VR is array of short arrays, yet it tells me now it expects type `int`.
Didn't you forgot to specify "i" in the argument list to printf? The first match in the format string is %i.

Also, I would recommend taking advantage of format strings; you can fix the length of the number using the format string instead of writing two loops.

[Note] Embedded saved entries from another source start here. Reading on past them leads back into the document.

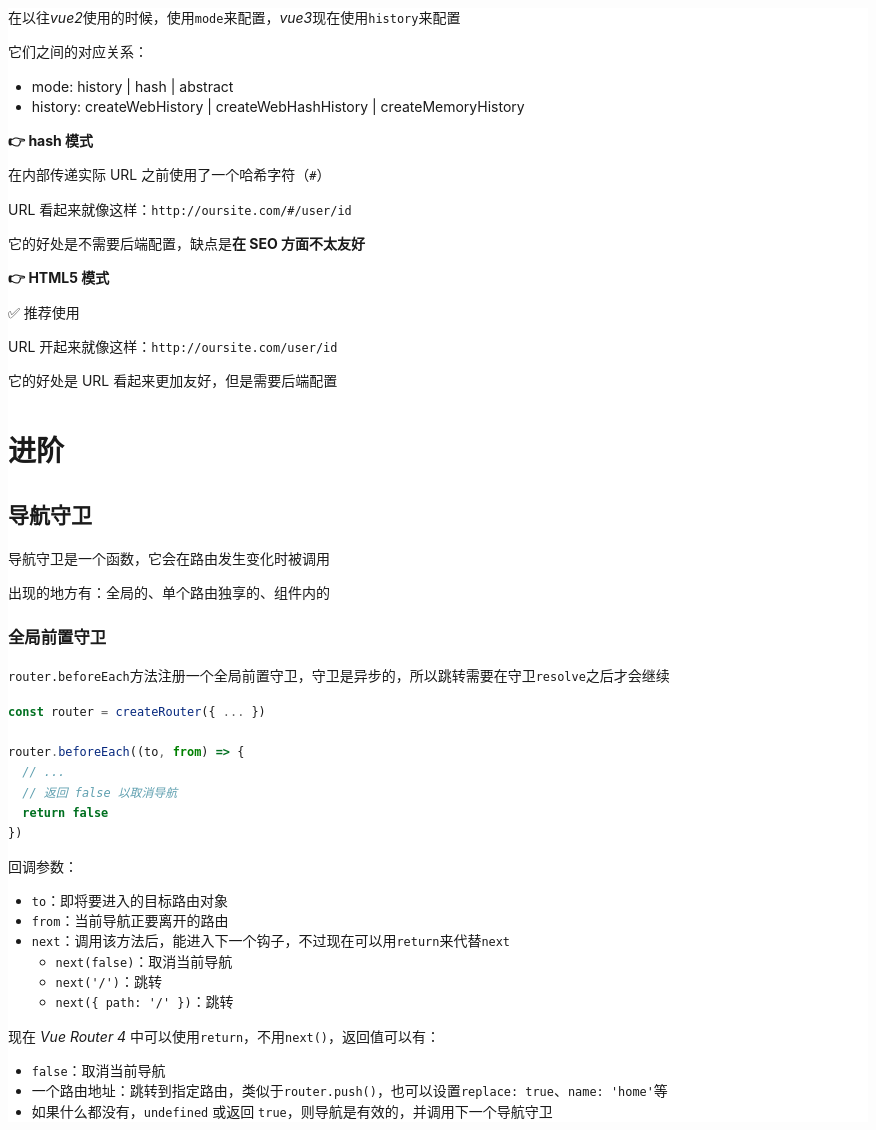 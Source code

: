 在以往*vue2*使用的时候，使用`mode`来配置，*vue3*现在使用`history`来配置

它们之间的对应关系：

- mode: history | hash | abstract
- history: createWebHistory | createWebHashHistory | createMemoryHistory

**👉 hash 模式**

在内部传递实际 URL 之前使用了一个哈希字符（`#`）

URL 看起来就像这样：`http://oursite.com/#/user/id`

它的好处是不需要后端配置，缺点是**在 SEO 方面不太友好**

**👉 HTML5 模式**

✅ 推荐使用

URL 开起来就像这样：`http://oursite.com/user/id`

它的好处是 URL 看起来更加友好，但是需要后端配置

# 进阶

## 导航守卫

导航守卫是一个函数，它会在路由发生变化时被调用

出现的地方有：全局的、单个路由独享的、组件内的

### 全局前置守卫

`router.beforeEach`方法注册一个全局前置守卫，守卫是异步的，所以跳转需要在守卫`resolve`之后才会继续

```js
const router = createRouter({ ... })

router.beforeEach((to, from) => {
  // ...
  // 返回 false 以取消导航
  return false
})
```

回调参数：

- `to`：即将要进入的目标路由对象
- `from`：当前导航正要离开的路由
- `next`：调用该方法后，能进入下一个钩子，不过现在可以用`return`来代替`next`
  - `next(false)`：取消当前导航
  - `next('/')`：跳转
  - `next({ path: '/' })`：跳转

现在 _Vue Router 4_ 中可以使用`return`，不用`next()`，返回值可以有：

- `false`：取消当前导航
- 一个路由地址：跳转到指定路由，类似于`router.push()`，也可以设置`replace: true`、`name: 'home'`等
- 如果什么都没有，`undefined` 或返回 `true`，则导航是有效的，并调用下一个导航守卫
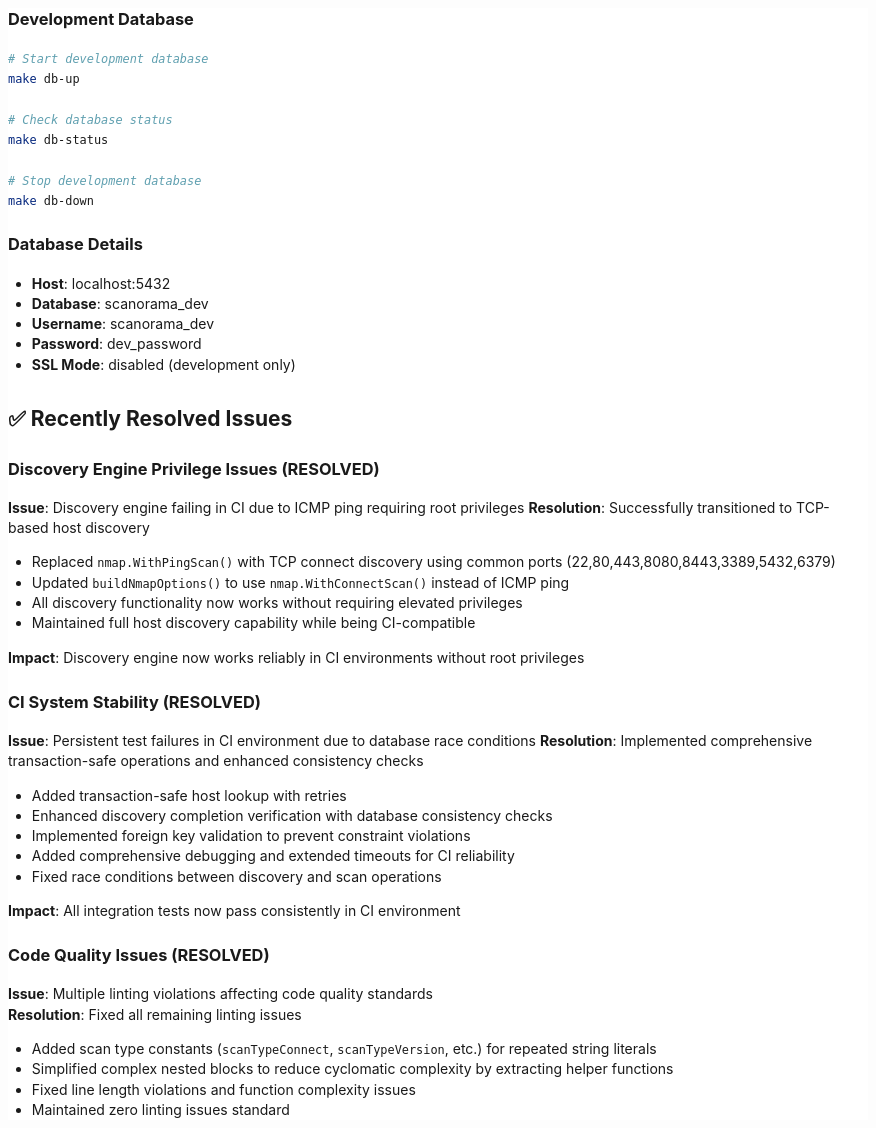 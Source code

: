 ### Development Database
```bash
# Start development database
make db-up

# Check database status
make db-status

# Stop development database
make db-down
```

### Database Details
- **Host**: localhost:5432
- **Database**: scanorama_dev
- **Username**: scanorama_dev
- **Password**: dev_password
- **SSL Mode**: disabled (development only)

## ✅ Recently Resolved Issues

### Discovery Engine Privilege Issues (RESOLVED) 
**Issue**: Discovery engine failing in CI due to ICMP ping requiring root privileges
**Resolution**: Successfully transitioned to TCP-based host discovery
- Replaced `nmap.WithPingScan()` with TCP connect discovery using common ports (22,80,443,8080,8443,3389,5432,6379)
- Updated `buildNmapOptions()` to use `nmap.WithConnectScan()` instead of ICMP ping
- All discovery functionality now works without requiring elevated privileges
- Maintained full host discovery capability while being CI-compatible

**Impact**: Discovery engine now works reliably in CI environments without root privileges

### CI System Stability (RESOLVED)
**Issue**: Persistent test failures in CI environment due to database race conditions
**Resolution**: Implemented comprehensive transaction-safe operations and enhanced consistency checks
- Added transaction-safe host lookup with retries
- Enhanced discovery completion verification with database consistency checks
- Implemented foreign key validation to prevent constraint violations
- Added comprehensive debugging and extended timeouts for CI reliability
- Fixed race conditions between discovery and scan operations

**Impact**: All integration tests now pass consistently in CI environment

### Code Quality Issues (RESOLVED)
**Issue**: Multiple linting violations affecting code quality standards  
**Resolution**: Fixed all remaining linting issues
- Added scan type constants (`scanTypeConnect`, `scanTypeVersion`, etc.) for repeated string literals
- Simplified complex nested blocks to reduce cyclomatic complexity by extracting helper functions
- Fixed line length violations and function complexity issues
- Maintained zero linting issues standard
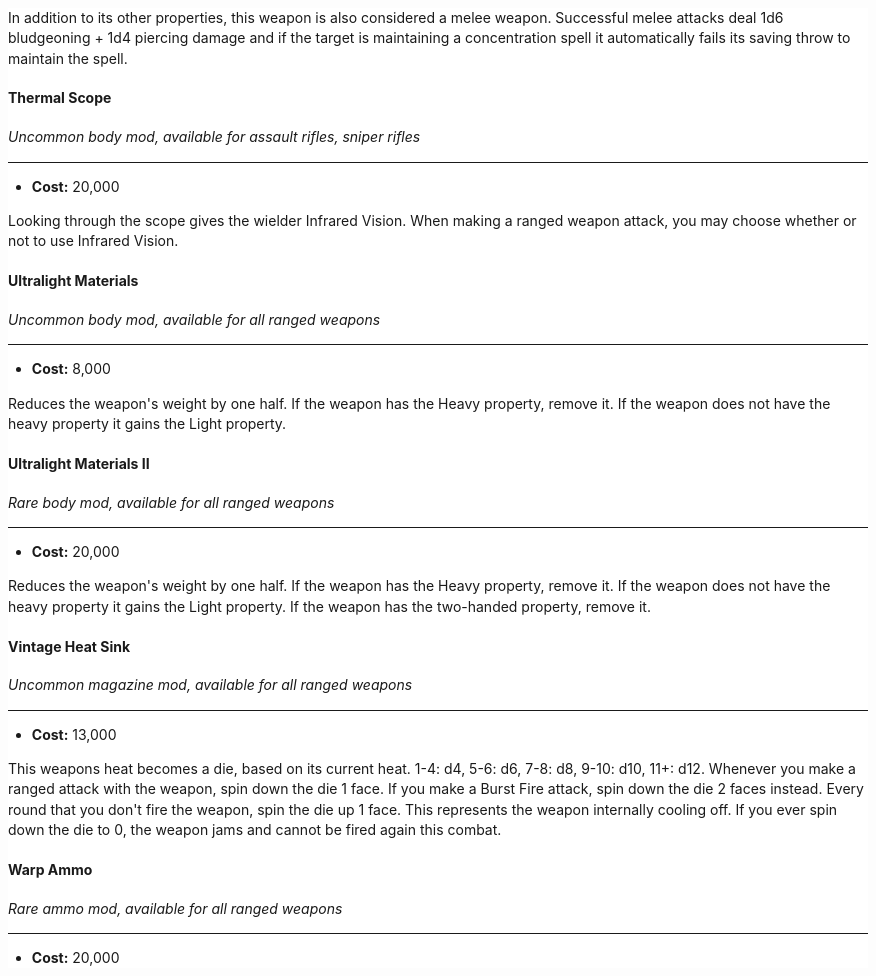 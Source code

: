 In addition to its other properties, this weapon is also considered a melee weapon. Successful melee attacks deal 1d6 bludgeoning + 1d4 piercing damage and if the target is maintaining a concentration spell it automatically fails its saving throw to maintain the spell.


```
```


#### Thermal Scope
*Uncommon body mod, available for assault rifles, sniper rifles*
___
- **Cost:** 20,000

Looking through the scope gives the wielder Infrared Vision. When making a ranged weapon attack, you may choose whether or not to use Infrared Vision.




#### Ultralight Materials
*Uncommon body mod, available for all ranged weapons*
___
- **Cost:** 8,000

Reduces the weapon's weight by one half. If the weapon has the Heavy property, remove it. If the weapon does not have the heavy property it gains the Light property.




#### Ultralight Materials II
*Rare body mod, available for all ranged weapons*
___
- **Cost:** 20,000

Reduces the weapon's weight by one half. If the weapon has the Heavy property, remove it. If the weapon does not have the heavy property it gains the Light property. If the weapon has the two-handed property, remove it.




#### Vintage Heat Sink
*Uncommon magazine mod, available for all ranged weapons*
___
- **Cost:** 13,000

This weapons heat becomes a die, based on its current heat. 1-4: d4, 5-6: d6, 7-8: d8, 9-10: d10, 11+: d12. Whenever you make a ranged attack with the weapon, spin down the die 1 face. If you make a Burst Fire attack, spin down the die 2 faces instead. Every round that you don't fire the weapon, spin the die up 1 face. This represents the weapon internally cooling off. If you ever spin down the die to 0, the weapon jams and cannot be fired again this combat.




#### Warp Ammo
*Rare ammo mod, available for all ranged weapons*
___
- **Cost:** 20,000

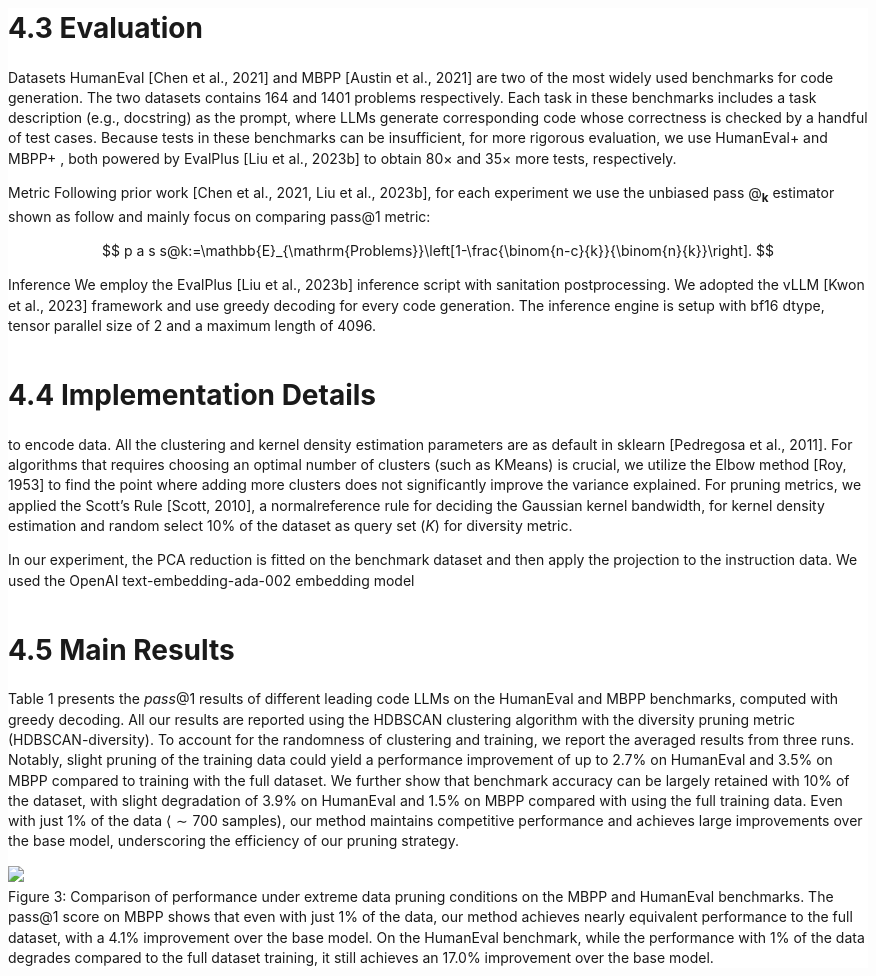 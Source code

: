 # 4.3 Evaluation  

Datasets HumanEval [Chen et al., 2021] and MBPP [Austin et al., 2021] are two of the most widely used benchmarks for code generation. The two datasets contains 164 and 1401 problems respectively. Each task in these benchmarks includes a task description (e.g., docstring) as the prompt, where LLMs generate corresponding code whose correctness is checked by a handful of test cases. Because tests in these benchmarks can be insufficient, for more rigorous evaluation, we use HumanEval+ and $\mathrm{MBPP+}$ , both powered by EvalPlus [Liu et al., 2023b] to obtain $80\times$ and $35\times$ more tests, respectively.  

Metric Following prior work [Chen et al., 2021, Liu et al., 2023b], for each experiment we use the unbiased pass $@_{\mathbf{k}}$ estimator shown as follow and mainly focus on comparing pass@1 metric:  

$$
p a s s@k:=\mathbb{E}_{\mathrm{Problems}}\left[1-\frac{\binom{n-c}{k}}{\binom{n}{k}}\right].
$$  

Inference We employ the EvalPlus [Liu et al., 2023b] inference script with sanitation postprocessing. We adopted the vLLM [Kwon et al., 2023] framework and use greedy decoding for every code generation. The inference engine is setup with bf16 dtype, tensor parallel size of 2 and a maximum length of 4096.  

# 4.4 Implementation Details  

to encode data. All the clustering and kernel density estimation parameters are as default in sklearn [Pedregosa et al., 2011]. For algorithms that requires choosing an optimal number of clusters (such as KMeans) is crucial, we utilize the Elbow method [Roy, 1953] to find the point where adding more clusters does not significantly improve the variance explained. For pruning metrics, we applied the Scott’s Rule [Scott, 2010], a normalreference rule for deciding the Gaussian kernel bandwidth, for kernel density estimation and random select $10\%$ of the dataset as query set $(K)$ for diversity metric.  

In our experiment, the PCA reduction is fitted on the benchmark dataset and then apply the projection to the instruction data. We used the OpenAI text-embedding-ada-002 embedding model  

# 4.5 Main Results  

Table 1 presents the $p a s s@1$ results of different leading code LLMs on the HumanEval and MBPP benchmarks, computed with greedy decoding. All our results are reported using the HDBSCAN clustering algorithm with the diversity pruning metric (HDBSCAN-diversity). To account for the randomness of clustering and training, we report the averaged results from three runs. Notably, slight pruning of the training data could yield a performance improvement of up to $2.7\%$ on HumanEval and $3.5\%$ on MBPP compared to training with the full dataset. We further show that benchmark accuracy can be largely retained with $10\%$ of the dataset, with slight degradation of $3.9\%$ on HumanEval and $1.5\%$ on MBPP compared with using the full training data. Even with just $1\%$ of the data $\langle\sim700$ samples), our method maintains competitive performance and achieves large improvements over the base model, underscoring the efficiency of our pruning strategy.  

![](https://cdn-mineru.openxlab.org.cn/extract/7870cc8e-bc53-4ad9-99ee-95ae88b83885/4ef28ef15a10f412edd7e789915521ecac1c3737cbdf7ccccfd1db8e92fdaf5e.jpg)  
Figure 3: Comparison of performance under extreme data pruning conditions on the MBPP and HumanEval benchmarks. The pass@1 score on MBPP shows that even with just $1\%$ of the data, our method achieves nearly equivalent performance to the full dataset, with a $4.1\%$ improvement over the base model. On the HumanEval benchmark, while the performance with $1\%$ of the data degrades compared to the full dataset training, it still achieves an $17.0\%$ improvement over the base model.  
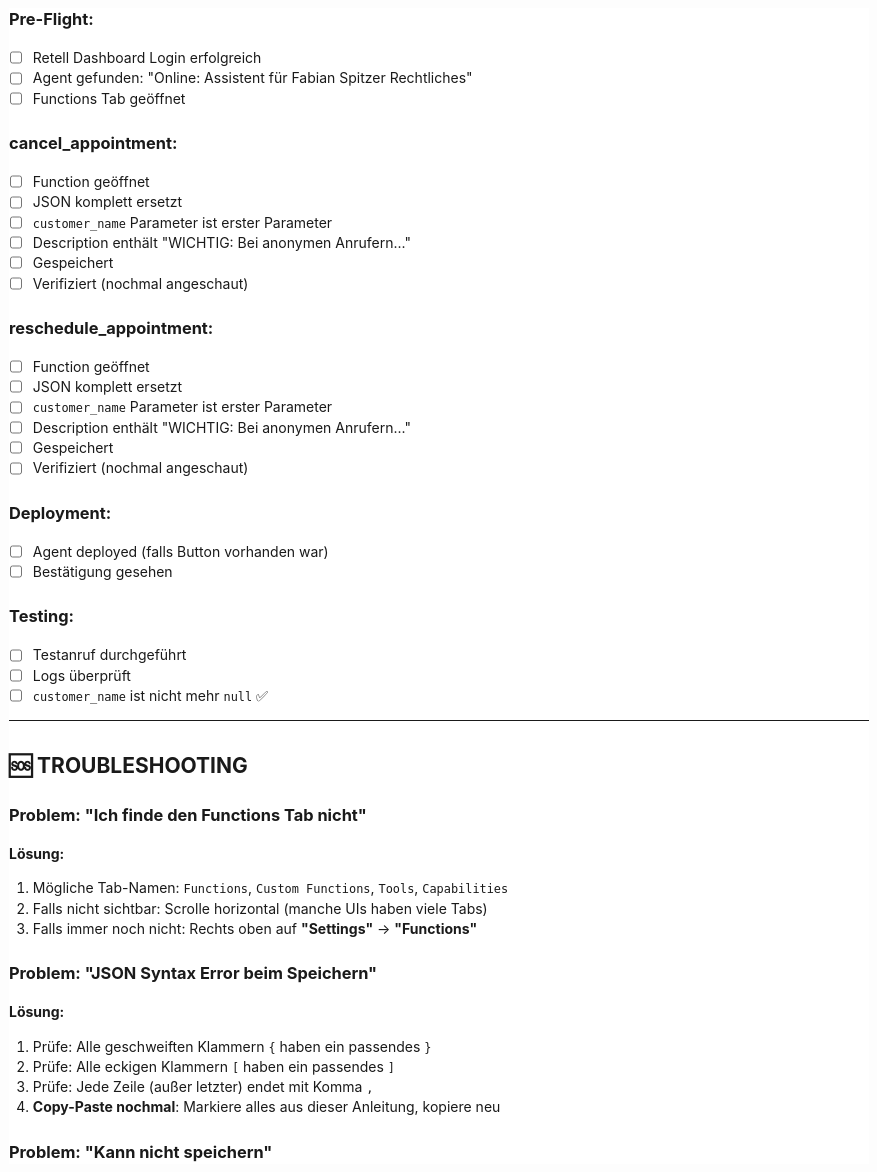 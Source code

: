 ### Pre-Flight:
- [ ] Retell Dashboard Login erfolgreich
- [ ] Agent gefunden: "Online: Assistent für Fabian Spitzer Rechtliches"
- [ ] Functions Tab geöffnet

### cancel_appointment:
- [ ] Function geöffnet
- [ ] JSON komplett ersetzt
- [ ] `customer_name` Parameter ist erster Parameter
- [ ] Description enthält "WICHTIG: Bei anonymen Anrufern..."
- [ ] Gespeichert
- [ ] Verifiziert (nochmal angeschaut)

### reschedule_appointment:
- [ ] Function geöffnet
- [ ] JSON komplett ersetzt
- [ ] `customer_name` Parameter ist erster Parameter
- [ ] Description enthält "WICHTIG: Bei anonymen Anrufern..."
- [ ] Gespeichert
- [ ] Verifiziert (nochmal angeschaut)

### Deployment:
- [ ] Agent deployed (falls Button vorhanden war)
- [ ] Bestätigung gesehen

### Testing:
- [ ] Testanruf durchgeführt
- [ ] Logs überprüft
- [ ] `customer_name` ist nicht mehr `null` ✅

---

## 🆘 TROUBLESHOOTING

### Problem: "Ich finde den Functions Tab nicht"

**Lösung:**
1. Mögliche Tab-Namen: `Functions`, `Custom Functions`, `Tools`, `Capabilities`
2. Falls nicht sichtbar: Scrolle horizontal (manche UIs haben viele Tabs)
3. Falls immer noch nicht: Rechts oben auf **"Settings"** → **"Functions"**

### Problem: "JSON Syntax Error beim Speichern"

**Lösung:**
1. Prüfe: Alle geschweiften Klammern `{` haben ein passendes `}`
2. Prüfe: Alle eckigen Klammern `[` haben ein passendes `]`
3. Prüfe: Jede Zeile (außer letzter) endet mit Komma `,`
4. **Copy-Paste nochmal**: Markiere alles aus dieser Anleitung, kopiere neu

### Problem: "Kann nicht speichern"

Last edited by MarathonMan; 27th August 2013 at 10:25 PM.
Reply With Quote
  #372  
Old 27th August 2013, 10:24 PM
MarathonMan's Avatar
MarathonMan MarathonMan is offline
Alpha Tester
Project Supporter
Senior Member
 
Join Date: Jan 2013
Posts: 454
Default

Quote:
Originally Posted by BatCat View Post
Now it adds 0x008 which is the actual, documented and correct algorithm, at a speed cost of constantly checking the branch scheduler frame every time in the CPU loop.
This isn't what the actual processor does... the documentation lies . It is what "appears" to happen, though.

Quote:
Originally Posted by BatCat View Post
Maybe you are right though...perhaps it shouldn't have had that drastic of an effect.
I am not sure there.
Good... I don't feel bad then! XD
Reply With Quote
  #373  
Old 27th August 2013, 10:39 PM
MarathonMan's Avatar
MarathonMan MarathonMan is offline
Alpha Tester
Project Supporter
Senior Member
 
Join Date: Jan 2013
Posts: 454
Default

By the way, I found a new way to decode RSP instructions. I haven't merged the code into my own RSP decoder yet, but I have made the changes to my VR4300 decoder successfully.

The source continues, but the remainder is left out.